EXERCISE DETAILS. Within the listing below, how many lines hold the string "directory"? Only the number should be given.

RECORD SET.

*****

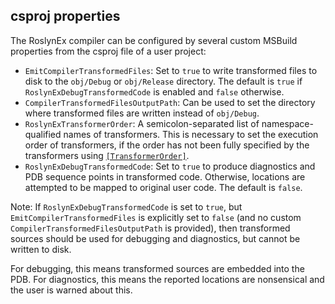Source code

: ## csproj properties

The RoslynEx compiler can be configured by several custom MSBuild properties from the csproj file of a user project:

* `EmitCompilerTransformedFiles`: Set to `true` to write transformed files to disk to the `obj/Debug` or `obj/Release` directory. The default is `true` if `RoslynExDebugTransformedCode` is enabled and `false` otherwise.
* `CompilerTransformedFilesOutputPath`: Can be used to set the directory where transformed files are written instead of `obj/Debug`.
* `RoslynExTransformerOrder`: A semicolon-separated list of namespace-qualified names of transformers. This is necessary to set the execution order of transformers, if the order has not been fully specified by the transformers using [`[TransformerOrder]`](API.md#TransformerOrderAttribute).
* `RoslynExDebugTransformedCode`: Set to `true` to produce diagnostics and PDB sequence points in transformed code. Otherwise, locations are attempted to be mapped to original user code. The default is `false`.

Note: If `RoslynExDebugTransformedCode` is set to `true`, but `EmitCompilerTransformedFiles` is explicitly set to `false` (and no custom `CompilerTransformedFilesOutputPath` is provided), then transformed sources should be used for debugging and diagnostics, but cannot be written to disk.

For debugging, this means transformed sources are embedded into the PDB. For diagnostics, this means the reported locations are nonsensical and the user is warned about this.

*****

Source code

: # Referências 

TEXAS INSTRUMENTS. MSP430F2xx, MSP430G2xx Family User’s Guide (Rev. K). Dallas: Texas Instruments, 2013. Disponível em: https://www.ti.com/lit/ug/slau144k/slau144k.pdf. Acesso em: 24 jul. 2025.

*****

YOUR RESPONSE. 2